[Start of Attachment]

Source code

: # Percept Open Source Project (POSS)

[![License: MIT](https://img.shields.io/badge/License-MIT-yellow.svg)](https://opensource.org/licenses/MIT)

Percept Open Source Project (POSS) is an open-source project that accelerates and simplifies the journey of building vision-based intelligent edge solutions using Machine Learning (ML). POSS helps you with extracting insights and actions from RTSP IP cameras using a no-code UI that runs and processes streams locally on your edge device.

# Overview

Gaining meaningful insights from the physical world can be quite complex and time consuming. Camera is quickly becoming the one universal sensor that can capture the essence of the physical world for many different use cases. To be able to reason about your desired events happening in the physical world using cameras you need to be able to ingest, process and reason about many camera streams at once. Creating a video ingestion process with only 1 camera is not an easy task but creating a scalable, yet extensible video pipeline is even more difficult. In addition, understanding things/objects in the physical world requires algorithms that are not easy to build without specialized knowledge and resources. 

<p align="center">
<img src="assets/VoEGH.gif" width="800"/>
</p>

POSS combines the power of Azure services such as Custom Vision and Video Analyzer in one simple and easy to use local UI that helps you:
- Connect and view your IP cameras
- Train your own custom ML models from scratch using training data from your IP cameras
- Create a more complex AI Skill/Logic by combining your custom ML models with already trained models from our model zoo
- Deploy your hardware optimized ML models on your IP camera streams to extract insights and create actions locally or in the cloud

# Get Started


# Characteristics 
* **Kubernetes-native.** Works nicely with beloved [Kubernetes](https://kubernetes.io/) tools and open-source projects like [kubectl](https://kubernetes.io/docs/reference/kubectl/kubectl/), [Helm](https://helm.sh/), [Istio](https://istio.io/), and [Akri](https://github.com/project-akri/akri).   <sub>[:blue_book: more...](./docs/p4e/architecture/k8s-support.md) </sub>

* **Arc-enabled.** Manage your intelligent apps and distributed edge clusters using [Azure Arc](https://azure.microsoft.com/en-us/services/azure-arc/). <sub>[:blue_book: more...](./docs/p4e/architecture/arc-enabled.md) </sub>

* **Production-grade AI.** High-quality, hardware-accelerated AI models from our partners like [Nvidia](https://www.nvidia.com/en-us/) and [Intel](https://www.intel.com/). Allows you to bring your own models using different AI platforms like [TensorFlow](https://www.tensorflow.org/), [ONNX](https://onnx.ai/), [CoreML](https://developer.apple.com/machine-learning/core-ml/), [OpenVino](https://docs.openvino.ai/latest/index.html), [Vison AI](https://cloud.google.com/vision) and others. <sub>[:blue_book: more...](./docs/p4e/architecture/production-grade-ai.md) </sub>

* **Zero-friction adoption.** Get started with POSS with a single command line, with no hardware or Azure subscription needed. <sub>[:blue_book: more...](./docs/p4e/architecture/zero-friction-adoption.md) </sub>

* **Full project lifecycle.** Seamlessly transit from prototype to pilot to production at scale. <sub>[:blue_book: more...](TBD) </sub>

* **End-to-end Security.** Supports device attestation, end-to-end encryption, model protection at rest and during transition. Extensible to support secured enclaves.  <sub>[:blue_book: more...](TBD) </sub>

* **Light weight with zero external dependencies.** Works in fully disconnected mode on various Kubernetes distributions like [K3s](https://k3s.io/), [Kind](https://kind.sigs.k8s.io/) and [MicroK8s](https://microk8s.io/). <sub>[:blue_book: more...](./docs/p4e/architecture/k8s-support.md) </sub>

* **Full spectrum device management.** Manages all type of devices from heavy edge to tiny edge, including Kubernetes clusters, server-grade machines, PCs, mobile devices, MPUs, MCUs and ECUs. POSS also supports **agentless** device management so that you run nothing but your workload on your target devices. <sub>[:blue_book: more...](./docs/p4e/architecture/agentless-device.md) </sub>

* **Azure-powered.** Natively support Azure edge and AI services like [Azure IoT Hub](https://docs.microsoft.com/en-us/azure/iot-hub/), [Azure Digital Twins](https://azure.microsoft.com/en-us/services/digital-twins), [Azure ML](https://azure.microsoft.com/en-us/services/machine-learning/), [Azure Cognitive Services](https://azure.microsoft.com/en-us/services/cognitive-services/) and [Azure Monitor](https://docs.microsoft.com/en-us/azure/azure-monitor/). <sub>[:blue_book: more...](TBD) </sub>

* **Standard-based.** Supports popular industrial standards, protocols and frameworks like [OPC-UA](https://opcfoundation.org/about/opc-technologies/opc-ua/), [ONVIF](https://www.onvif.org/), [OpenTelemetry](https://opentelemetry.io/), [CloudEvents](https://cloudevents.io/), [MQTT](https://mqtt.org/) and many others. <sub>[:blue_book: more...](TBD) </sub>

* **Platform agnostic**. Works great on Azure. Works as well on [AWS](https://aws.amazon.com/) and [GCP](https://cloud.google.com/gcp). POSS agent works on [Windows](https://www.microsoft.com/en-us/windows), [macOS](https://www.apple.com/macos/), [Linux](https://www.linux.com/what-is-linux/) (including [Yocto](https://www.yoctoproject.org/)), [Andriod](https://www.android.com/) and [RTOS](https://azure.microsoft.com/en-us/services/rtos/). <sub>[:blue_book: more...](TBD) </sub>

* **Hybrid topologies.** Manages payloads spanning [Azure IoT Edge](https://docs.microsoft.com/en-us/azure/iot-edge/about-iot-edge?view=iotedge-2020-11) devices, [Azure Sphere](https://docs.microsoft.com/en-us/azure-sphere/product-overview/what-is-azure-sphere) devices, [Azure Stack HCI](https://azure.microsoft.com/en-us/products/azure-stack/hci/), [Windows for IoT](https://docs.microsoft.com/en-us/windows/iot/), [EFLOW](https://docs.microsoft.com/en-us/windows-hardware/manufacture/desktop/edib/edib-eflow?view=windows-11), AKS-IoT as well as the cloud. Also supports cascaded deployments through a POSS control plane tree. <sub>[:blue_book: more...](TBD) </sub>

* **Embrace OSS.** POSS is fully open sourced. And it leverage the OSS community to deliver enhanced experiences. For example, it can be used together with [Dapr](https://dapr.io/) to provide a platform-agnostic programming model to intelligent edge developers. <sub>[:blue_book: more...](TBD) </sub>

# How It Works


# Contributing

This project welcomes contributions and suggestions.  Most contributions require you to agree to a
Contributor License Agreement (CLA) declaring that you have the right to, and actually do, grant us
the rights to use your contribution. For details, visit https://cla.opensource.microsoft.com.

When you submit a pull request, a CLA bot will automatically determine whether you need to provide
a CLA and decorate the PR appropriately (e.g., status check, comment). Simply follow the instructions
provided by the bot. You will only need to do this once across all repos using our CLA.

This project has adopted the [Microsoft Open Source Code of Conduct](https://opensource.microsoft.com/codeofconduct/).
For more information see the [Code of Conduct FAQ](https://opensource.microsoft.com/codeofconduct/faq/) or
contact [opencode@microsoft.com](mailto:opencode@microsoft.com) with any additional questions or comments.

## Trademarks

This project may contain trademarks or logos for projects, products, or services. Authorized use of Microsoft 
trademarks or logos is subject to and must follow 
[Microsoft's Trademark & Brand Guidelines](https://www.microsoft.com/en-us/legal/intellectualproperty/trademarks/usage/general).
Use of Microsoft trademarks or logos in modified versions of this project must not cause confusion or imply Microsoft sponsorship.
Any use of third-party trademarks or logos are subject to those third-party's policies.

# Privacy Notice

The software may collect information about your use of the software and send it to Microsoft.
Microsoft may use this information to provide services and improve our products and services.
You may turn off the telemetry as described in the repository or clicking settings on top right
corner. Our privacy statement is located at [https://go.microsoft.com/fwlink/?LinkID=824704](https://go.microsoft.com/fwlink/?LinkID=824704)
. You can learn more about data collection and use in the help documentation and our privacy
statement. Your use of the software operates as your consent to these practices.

[End of Attachment]

* _WHAT NEEDS TO BE DONE_: Give back the data above exactly, so that every line matches.

* _THE ANSWER_:
Source code

: # Percept Open Source Project (POSS)

[![License: MIT](https://img.shields.io/badge/License-MIT-yellow.svg)](https://opensource.org/licenses/MIT)

Percept Open Source Project (POSS) is an open-source project that accelerates and simplifies the journey of building vision-based intelligent edge solutions using Machine Learning (ML). POSS helps you with extracting insights and actions from RTSP IP cameras using a no-code UI that runs and processes streams locally on your edge device.

# Overview

Gaining meaningful insights from the physical world can be quite complex and time consuming. Camera is quickly becoming the one universal sensor that can capture the essence of the physical world for many different use cases. To be able to reason about your desired events happening in the physical world using cameras you need to be able to ingest, process and reason about many camera streams at once. Creating a video ingestion process with only 1 camera is not an easy task but creating a scalable, yet extensible video pipeline is even more difficult. In addition, understanding things/objects in the physical world requires algorithms that are not easy to build without specialized knowledge and resources. 

<p align="center">
<img src="assets/VoEGH.gif" width="800"/>
</p>

POSS combines the power of Azure services such as Custom Vision and Video Analyzer in one simple and easy to use local UI that helps you:
- Connect and view your IP cameras
- Train your own custom ML models from scratch using training data from your IP cameras
- Create a more complex AI Skill/Logic by combining your custom ML models with already trained models from our model zoo
- Deploy your hardware optimized ML models on your IP camera streams to extract insights and create actions locally or in the cloud

# Get Started


# Characteristics 
* **Kubernetes-native.** Works nicely with beloved [Kubernetes](https://kubernetes.io/) tools and open-source projects like [kubectl](https://kubernetes.io/docs/reference/kubectl/kubectl/), [Helm](https://helm.sh/), [Istio](https://istio.io/), and [Akri](https://github.com/project-akri/akri).   <sub>[:blue_book: more...](./docs/p4e/architecture/k8s-support.md) </sub>

* **Arc-enabled.** Manage your intelligent apps and distributed edge clusters using [Azure Arc](https://azure.microsoft.com/en-us/services/azure-arc/). <sub>[:blue_book: more...](./docs/p4e/architecture/arc-enabled.md) </sub>

* **Production-grade AI.** High-quality, hardware-accelerated AI models from our partners like [Nvidia](https://www.nvidia.com/en-us/) and [Intel](https://www.intel.com/). Allows you to bring your own models using different AI platforms like [TensorFlow](https://www.tensorflow.org/), [ONNX](https://onnx.ai/), [CoreML](https://developer.apple.com/machine-learning/core-ml/), [OpenVino](https://docs.openvino.ai/latest/index.html), [Vison AI](https://cloud.google.com/vision) and others. <sub>[:blue_book: more...](./docs/p4e/architecture/production-grade-ai.md) </sub>

* **Zero-friction adoption.** Get started with POSS with a single command line, with no hardware or Azure subscription needed. <sub>[:blue_book: more...](./docs/p4e/architecture/zero-friction-adoption.md) </sub>

* **Full project lifecycle.** Seamlessly transit from prototype to pilot to production at scale. <sub>[:blue_book: more...](TBD) </sub>

* **End-to-end Security.** Supports device attestation, end-to-end encryption, model protection at rest and during transition. Extensible to support secured enclaves.  <sub>[:blue_book: more...](TBD) </sub>

* **Light weight with zero external dependencies.** Works in fully disconnected mode on various Kubernetes distributions like [K3s](https://k3s.io/), [Kind](https://kind.sigs.k8s.io/) and [MicroK8s](https://microk8s.io/). <sub>[:blue_book: more...](./docs/p4e/architecture/k8s-support.md) </sub>

* **Full spectrum device management.** Manages all type of devices from heavy edge to tiny edge, including Kubernetes clusters, server-grade machines, PCs, mobile devices, MPUs, MCUs and ECUs. POSS also supports **agentless** device management so that you run nothing but your workload on your target devices. <sub>[:blue_book: more...](./docs/p4e/architecture/agentless-device.md) </sub>

* **Azure-powered.** Natively support Azure edge and AI services like [Azure IoT Hub](https://docs.microsoft.com/en-us/azure/iot-hub/), [Azure Digital Twins](https://azure.microsoft.com/en-us/services/digital-twins), [Azure ML](https://azure.microsoft.com/en-us/services/machine-learning/), [Azure Cognitive Services](https://azure.microsoft.com/en-us/services/cognitive-services/) and [Azure Monitor](https://docs.microsoft.com/en-us/azure/azure-monitor/). <sub>[:blue_book: more...](TBD) </sub>

* **Standard-based.** Supports popular industrial standards, protocols and frameworks like [OPC-UA](https://opcfoundation.org/about/opc-technologies/opc-ua/), [ONVIF](https://www.onvif.org/), [OpenTelemetry](https://opentelemetry.io/), [CloudEvents](https://cloudevents.io/), [MQTT](https://mqtt.org/) and many others. <sub>[:blue_book: more...](TBD) </sub>

* **Platform agnostic**. Works great on Azure. Works as well on [AWS](https://aws.amazon.com/) and [GCP](https://cloud.google.com/gcp). POSS agent works on [Windows](https://www.microsoft.com/en-us/windows), [macOS](https://www.apple.com/macos/), [Linux](https://www.linux.com/what-is-linux/) (including [Yocto](https://www.yoctoproject.org/)), [Andriod](https://www.android.com/) and [RTOS](https://azure.microsoft.com/en-us/services/rtos/). <sub>[:blue_book: more...](TBD) </sub>

* **Hybrid topologies.** Manages payloads spanning [Azure IoT Edge](https://docs.microsoft.com/en-us/azure/iot-edge/about-iot-edge?view=iotedge-2020-11) devices, [Azure Sphere](https://docs.microsoft.com/en-us/azure-sphere/product-overview/what-is-azure-sphere) devices, [Azure Stack HCI](https://azure.microsoft.com/en-us/products/azure-stack/hci/), [Windows for IoT](https://docs.microsoft.com/en-us/windows/iot/), [EFLOW](https://docs.microsoft.com/en-us/windows-hardware/manufacture/desktop/edib/edib-eflow?view=windows-11), AKS-IoT as well as the cloud. Also supports cascaded deployments through a POSS control plane tree. <sub>[:blue_book: more...](TBD) </sub>

* **Embrace OSS.** POSS is fully open sourced. And it leverage the OSS community to deliver enhanced experiences. For example, it can be used together with [Dapr](https://dapr.io/) to provide a platform-agnostic programming model to intelligent edge developers. <sub>[:blue_book: more...](TBD) </sub>

# How It Works


# Contributing

This project welcomes contributions and suggestions.  Most contributions require you to agree to a
Contributor License Agreement (CLA) declaring that you have the right to, and actually do, grant us
the rights to use your contribution. For details, visit https://cla.opensource.microsoft.com.

When you submit a pull request, a CLA bot will automatically determine whether you need to provide
a CLA and decorate the PR appropriately (e.g., status check, comment). Simply follow the instructions
provided by the bot. You will only need to do this once across all repos using our CLA.

This project has adopted the [Microsoft Open Source Code of Conduct](https://opensource.microsoft.com/codeofconduct/).
For more information see the [Code of Conduct FAQ](https://opensource.microsoft.com/codeofconduct/faq/) or
contact [opencode@microsoft.com](mailto:opencode@microsoft.com) with any additional questions or comments.

## Trademarks

This project may contain trademarks or logos for projects, products, or services. Authorized use of Microsoft 
trademarks or logos is subject to and must follow 
[Microsoft's Trademark & Brand Guidelines](https://www.microsoft.com/en-us/legal/intellectualproperty/trademarks/usage/general).
Use of Microsoft trademarks or logos in modified versions of this project must not cause confusion or imply Microsoft sponsorship.
Any use of third-party trademarks or logos are subject to those third-party's policies.

# Privacy Notice

The software may collect information about your use of the software and send it to Microsoft.
Microsoft may use this information to provide services and improve our products and services.
You may turn off the telemetry as described in the repository or clicking settings on top right
corner. Our privacy statement is located at [https://go.microsoft.com/fwlink/?LinkID=824704](https://go.microsoft.com/fwlink/?LinkID=824704)
. You can learn more about data collection and use in the help documentation and our privacy
statement. Your use of the software operates as your consent to these practices.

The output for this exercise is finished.